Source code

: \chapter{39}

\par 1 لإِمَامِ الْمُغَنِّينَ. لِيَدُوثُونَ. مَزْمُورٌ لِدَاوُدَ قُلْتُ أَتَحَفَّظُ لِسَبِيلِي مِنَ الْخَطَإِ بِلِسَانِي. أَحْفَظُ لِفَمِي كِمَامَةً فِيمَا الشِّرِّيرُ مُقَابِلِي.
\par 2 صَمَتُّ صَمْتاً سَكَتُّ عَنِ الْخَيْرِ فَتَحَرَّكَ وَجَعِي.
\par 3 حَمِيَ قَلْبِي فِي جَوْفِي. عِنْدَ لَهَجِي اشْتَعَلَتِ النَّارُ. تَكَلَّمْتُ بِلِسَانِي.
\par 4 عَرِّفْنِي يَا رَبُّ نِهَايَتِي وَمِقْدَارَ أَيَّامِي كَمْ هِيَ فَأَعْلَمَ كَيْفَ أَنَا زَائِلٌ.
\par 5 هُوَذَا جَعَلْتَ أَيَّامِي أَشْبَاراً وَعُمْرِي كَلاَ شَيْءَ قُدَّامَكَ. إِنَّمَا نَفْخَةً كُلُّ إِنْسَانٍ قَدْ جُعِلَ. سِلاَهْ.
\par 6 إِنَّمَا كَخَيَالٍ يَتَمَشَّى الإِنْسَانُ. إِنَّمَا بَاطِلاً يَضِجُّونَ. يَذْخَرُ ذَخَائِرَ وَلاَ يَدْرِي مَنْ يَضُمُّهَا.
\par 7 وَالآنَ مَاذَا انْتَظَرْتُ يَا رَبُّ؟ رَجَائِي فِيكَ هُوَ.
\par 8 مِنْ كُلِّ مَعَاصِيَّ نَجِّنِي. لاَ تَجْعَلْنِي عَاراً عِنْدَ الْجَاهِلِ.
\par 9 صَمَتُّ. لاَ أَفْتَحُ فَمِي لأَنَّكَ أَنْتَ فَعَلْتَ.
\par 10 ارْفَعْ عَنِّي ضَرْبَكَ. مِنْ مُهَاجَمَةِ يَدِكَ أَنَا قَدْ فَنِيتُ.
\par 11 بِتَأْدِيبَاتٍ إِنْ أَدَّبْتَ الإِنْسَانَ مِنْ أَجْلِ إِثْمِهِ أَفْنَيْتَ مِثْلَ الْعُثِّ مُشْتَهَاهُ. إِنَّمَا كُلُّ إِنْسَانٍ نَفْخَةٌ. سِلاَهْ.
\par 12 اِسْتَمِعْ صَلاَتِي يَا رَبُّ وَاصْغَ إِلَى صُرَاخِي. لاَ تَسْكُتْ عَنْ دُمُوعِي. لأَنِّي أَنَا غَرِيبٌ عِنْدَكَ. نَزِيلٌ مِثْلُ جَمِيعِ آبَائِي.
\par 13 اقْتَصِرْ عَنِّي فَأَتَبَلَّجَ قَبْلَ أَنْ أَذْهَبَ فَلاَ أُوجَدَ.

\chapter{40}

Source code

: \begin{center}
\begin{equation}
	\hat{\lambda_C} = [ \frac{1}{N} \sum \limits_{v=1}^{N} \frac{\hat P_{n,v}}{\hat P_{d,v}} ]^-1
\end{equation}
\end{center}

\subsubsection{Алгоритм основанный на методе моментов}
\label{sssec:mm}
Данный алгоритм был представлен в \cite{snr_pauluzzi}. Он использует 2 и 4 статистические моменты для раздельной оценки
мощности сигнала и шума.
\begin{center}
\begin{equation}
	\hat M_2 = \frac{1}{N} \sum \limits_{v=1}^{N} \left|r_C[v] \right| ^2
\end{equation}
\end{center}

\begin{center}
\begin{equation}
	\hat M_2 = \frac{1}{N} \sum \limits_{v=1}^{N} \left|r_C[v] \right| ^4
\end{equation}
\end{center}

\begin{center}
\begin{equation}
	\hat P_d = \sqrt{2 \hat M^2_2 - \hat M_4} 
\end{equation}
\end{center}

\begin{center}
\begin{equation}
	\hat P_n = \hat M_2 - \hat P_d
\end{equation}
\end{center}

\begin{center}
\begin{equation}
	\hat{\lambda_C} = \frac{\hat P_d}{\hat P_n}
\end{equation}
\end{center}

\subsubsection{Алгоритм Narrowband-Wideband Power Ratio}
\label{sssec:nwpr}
----------------
## WORK TO BE COMPLETED
Where the line with "قَدْ جُعِلَ. سِلاَهْ." ends, your copy should end too; please return exactly the lines from the first line of the data through it.

## WRITTEN SOLUTION
Source code

: \chapter{39}

\par 1 لإِمَامِ الْمُغَنِّينَ. لِيَدُوثُونَ. مَزْمُورٌ لِدَاوُدَ قُلْتُ أَتَحَفَّظُ لِسَبِيلِي مِنَ الْخَطَإِ بِلِسَانِي. أَحْفَظُ لِفَمِي كِمَامَةً فِيمَا الشِّرِّيرُ مُقَابِلِي.
\par 2 صَمَتُّ صَمْتاً سَكَتُّ عَنِ الْخَيْرِ فَتَحَرَّكَ وَجَعِي.
\par 3 حَمِيَ قَلْبِي فِي جَوْفِي. عِنْدَ لَهَجِي اشْتَعَلَتِ النَّارُ. تَكَلَّمْتُ بِلِسَانِي.
\par 4 عَرِّفْنِي يَا رَبُّ نِهَايَتِي وَمِقْدَارَ أَيَّامِي كَمْ هِيَ فَأَعْلَمَ كَيْفَ أَنَا زَائِلٌ.
\par 5 هُوَذَا جَعَلْتَ أَيَّامِي أَشْبَاراً وَعُمْرِي كَلاَ شَيْءَ قُدَّامَكَ. إِنَّمَا نَفْخَةً كُلُّ إِنْسَانٍ قَدْ جُعِلَ. سِلاَهْ.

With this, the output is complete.